Wagner told the Free Beacon that he was, “very surprised at [Hagel’s] attitude because I had been listening to politicians speak about the situation in the Middle East and the U.S. Israel relationship for about two decades…And it was probably the most negative thing I’d ever heard anybody in elected office say.”

Clearly, Wagner has not been listening very hard.

Though he is probably right to state that few US policymakers are willing to criticize Israeli actions in such a forthright manner, it should be noted that Hagel’s statements (if they are indeed Hagel’s statement, since no record exists other than this individual’s “contemporaneous account”) are really no cause for concern at all.

Several of the aforementioned points are statements of fact. Livni did refuse to join Netanyahu’s coalition in 2009, Israel has violated a number of UN resolutions and Quartet agreements, and settlements as they stand have dissected the West Bank into several non-contiguous pieces.

The remainder of Hagel’s comments, particularly his assertion that Israel is at risk of becoming an Apartheid state, are statements of concern for the Israeli state, not “anti-Israel hate speech.” One need look no further than the statements made by every single living head of the Israeli security service, the Shin Bet, in the Oscar-nominated documentary The Gatekeepers.

Asawin Suebsaeng at Mother Jones has a great collection of statements from the film, all from the mouths of Israel’s staunchest defenders.

Here are six examples of things said in the film that could get you pilloried in American politics:

1. "Talk to everyone, even if they answer rudely. So that includes even Ahmadinejad, [Islamic Jihad, Hamas], whoever. I'm always for it. In the State of Israel, it's too great a luxury not to speak with our enemies…Even if [the] response is insolent, I'm in favor of continuing. There is no alternative. It's in the nature of the professional intelligence man to talk to everyone. That's how you get to the bottom of things. I find out that he doesn't eat glass and he sees that I don't drink oil."—Avraham Shalom (1980-86), on negotiating with the enemy.

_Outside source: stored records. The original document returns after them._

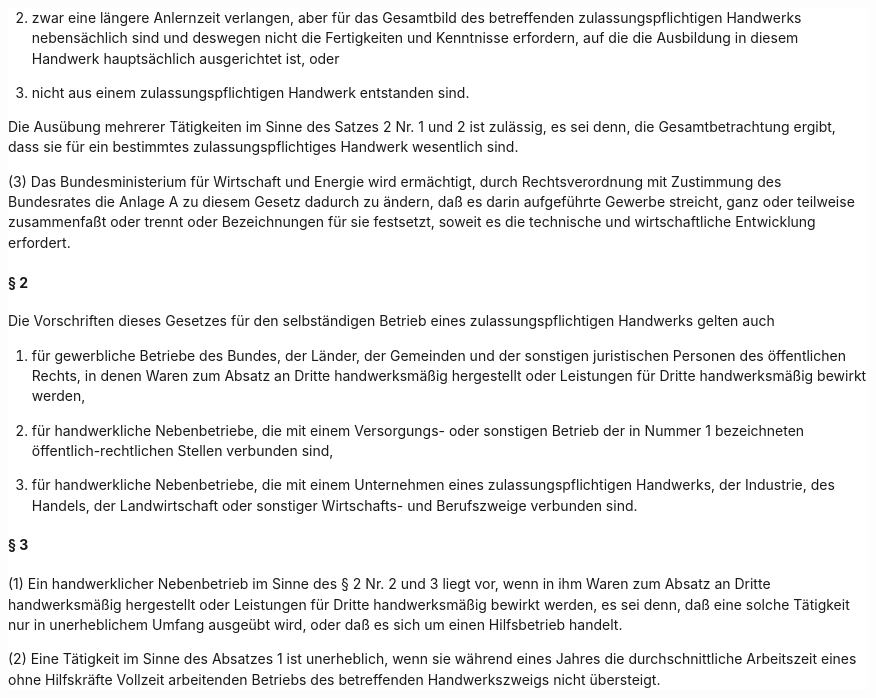 2.  zwar eine längere Anlernzeit verlangen, aber für das Gesamtbild des
    betreffenden zulassungspflichtigen Handwerks nebensächlich sind und
    deswegen nicht die Fertigkeiten und Kenntnisse erfordern, auf die die
    Ausbildung in diesem Handwerk hauptsächlich ausgerichtet ist, oder


3.  nicht aus einem zulassungspflichtigen Handwerk entstanden sind.



Die Ausübung mehrerer Tätigkeiten im Sinne des Satzes 2 Nr. 1 und 2
ist zulässig, es sei denn, die Gesamtbetrachtung ergibt, dass sie für
ein bestimmtes zulassungspflichtiges Handwerk wesentlich sind.

(3) Das Bundesministerium für Wirtschaft und Energie wird ermächtigt,
durch Rechtsverordnung mit Zustimmung des Bundesrates die Anlage A zu
diesem Gesetz dadurch zu ändern, daß es darin aufgeführte Gewerbe
streicht, ganz oder teilweise zusammenfaßt oder trennt oder
Bezeichnungen für sie festsetzt, soweit es die technische und
wirtschaftliche Entwicklung erfordert.


#### § 2

Die Vorschriften dieses Gesetzes für den selbständigen Betrieb eines
zulassungspflichtigen Handwerks gelten auch

1.  für gewerbliche Betriebe des Bundes, der Länder, der Gemeinden und der
    sonstigen juristischen Personen des öffentlichen Rechts, in denen
    Waren zum Absatz an Dritte handwerksmäßig hergestellt oder Leistungen
    für Dritte handwerksmäßig bewirkt werden,


2.  für handwerkliche Nebenbetriebe, die mit einem Versorgungs- oder
    sonstigen Betrieb der in Nummer 1 bezeichneten öffentlich-rechtlichen
    Stellen verbunden sind,


3.  für handwerkliche Nebenbetriebe, die mit einem Unternehmen eines
    zulassungspflichtigen Handwerks, der Industrie, des Handels, der
    Landwirtschaft oder sonstiger Wirtschafts- und Berufszweige verbunden
    sind.





#### § 3

(1) Ein handwerklicher Nebenbetrieb im Sinne des § 2 Nr. 2 und 3 liegt
vor, wenn in ihm Waren zum Absatz an Dritte handwerksmäßig hergestellt
oder Leistungen für Dritte handwerksmäßig bewirkt werden, es sei denn,
daß eine solche Tätigkeit nur in unerheblichem Umfang ausgeübt wird,
oder daß es sich um einen Hilfsbetrieb handelt.

(2) Eine Tätigkeit im Sinne des Absatzes 1 ist unerheblich, wenn sie
während eines Jahres die durchschnittliche Arbeitszeit eines ohne
Hilfskräfte Vollzeit arbeitenden Betriebs des betreffenden
Handwerkszweigs nicht übersteigt.
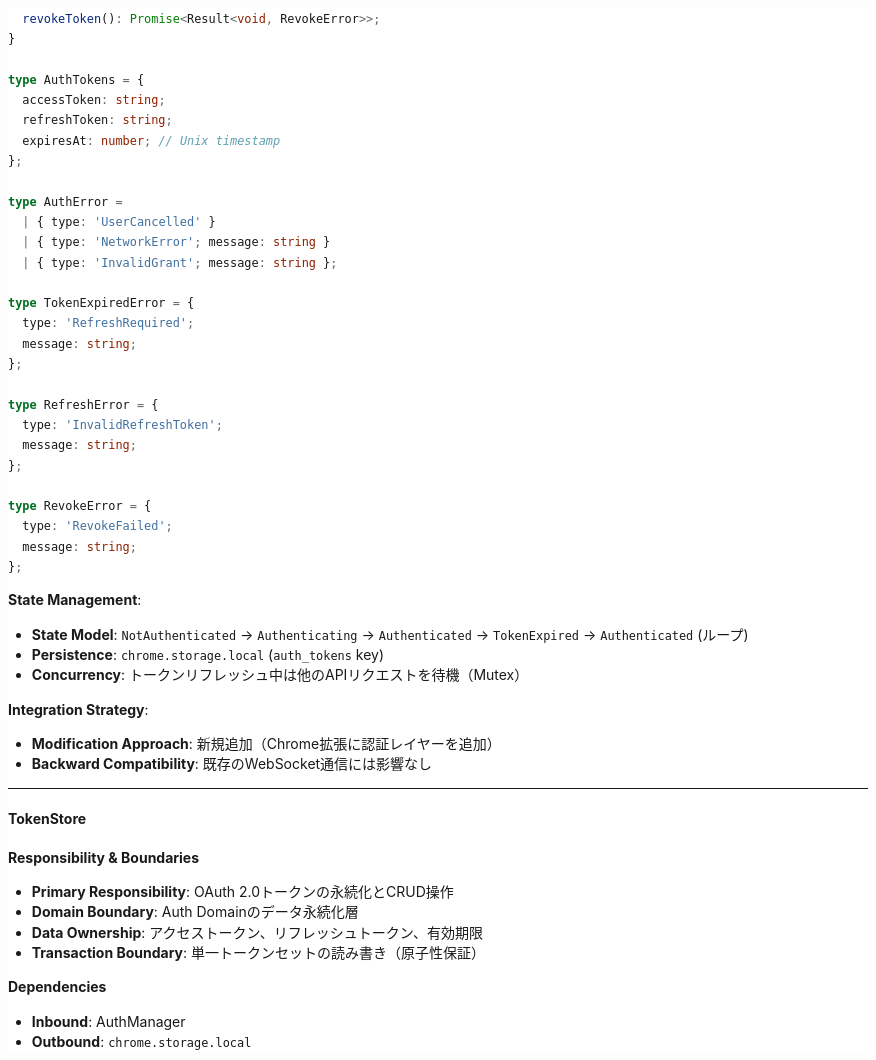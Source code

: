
```typescript
  revokeToken(): Promise<Result<void, RevokeError>>;
}

type AuthTokens = {
  accessToken: string;
  refreshToken: string;
  expiresAt: number; // Unix timestamp
};

type AuthError =
  | { type: 'UserCancelled' }
  | { type: 'NetworkError'; message: string }
  | { type: 'InvalidGrant'; message: string };

type TokenExpiredError = {
  type: 'RefreshRequired';
  message: string;
};

type RefreshError = {
  type: 'InvalidRefreshToken';
  message: string;
};

type RevokeError = {
  type: 'RevokeFailed';
  message: string;
};
```

**State Management**:
- **State Model**: `NotAuthenticated` → `Authenticating` → `Authenticated` → `TokenExpired` → `Authenticated` (ループ)
- **Persistence**: `chrome.storage.local` (`auth_tokens` key)
- **Concurrency**: トークンリフレッシュ中は他のAPIリクエストを待機（Mutex）

**Integration Strategy**:
- **Modification Approach**: 新規追加（Chrome拡張に認証レイヤーを追加）
- **Backward Compatibility**: 既存のWebSocket通信には影響なし

---

#### TokenStore

**Responsibility & Boundaries**
- **Primary Responsibility**: OAuth 2.0トークンの永続化とCRUD操作
- **Domain Boundary**: Auth Domainのデータ永続化層
- **Data Ownership**: アクセストークン、リフレッシュトークン、有効期限
- **Transaction Boundary**: 単一トークンセットの読み書き（原子性保証）

**Dependencies**
- **Inbound**: AuthManager
- **Outbound**: `chrome.storage.local`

2. "We are making the lives of millions [of Palestinians] unbearable, into prolonged human suffering, [and] it kills me."—Carmi Gillon (1994-96).

3. "We've become cruel. To ourselves as well, but mainly to the occupied population." Our army has become "a brutal occupation force, similar to the Germans in World War II. Similar, not identical."—Shalom, who clarifies that he is referring to the Nazis' persecution of non-Jewish minorities.

4. "We don't realize that we face a frustrating situation in which we win every battle, but we lose the war."—Ami Ayalon (1996–2000), regarding the wisdom of Israel's counterterrorism measures.

5. "To them, I was the terrorist.… One man's terrorist is another man freedom fighter."—Yuval Diskin (2005-11), candidly discussing the very first time he considered his profession from a Palestinian perspective.

6. "We are taking very sure and measured steps to a point where the State of Israel will not be a democracy or a home for the Jewish people."—Ayalon

What does it say about the state of our political discourse when commonplace statements by Israeli political leaders are labeled as “anti-Israel hate speech” when stated by US policymakers?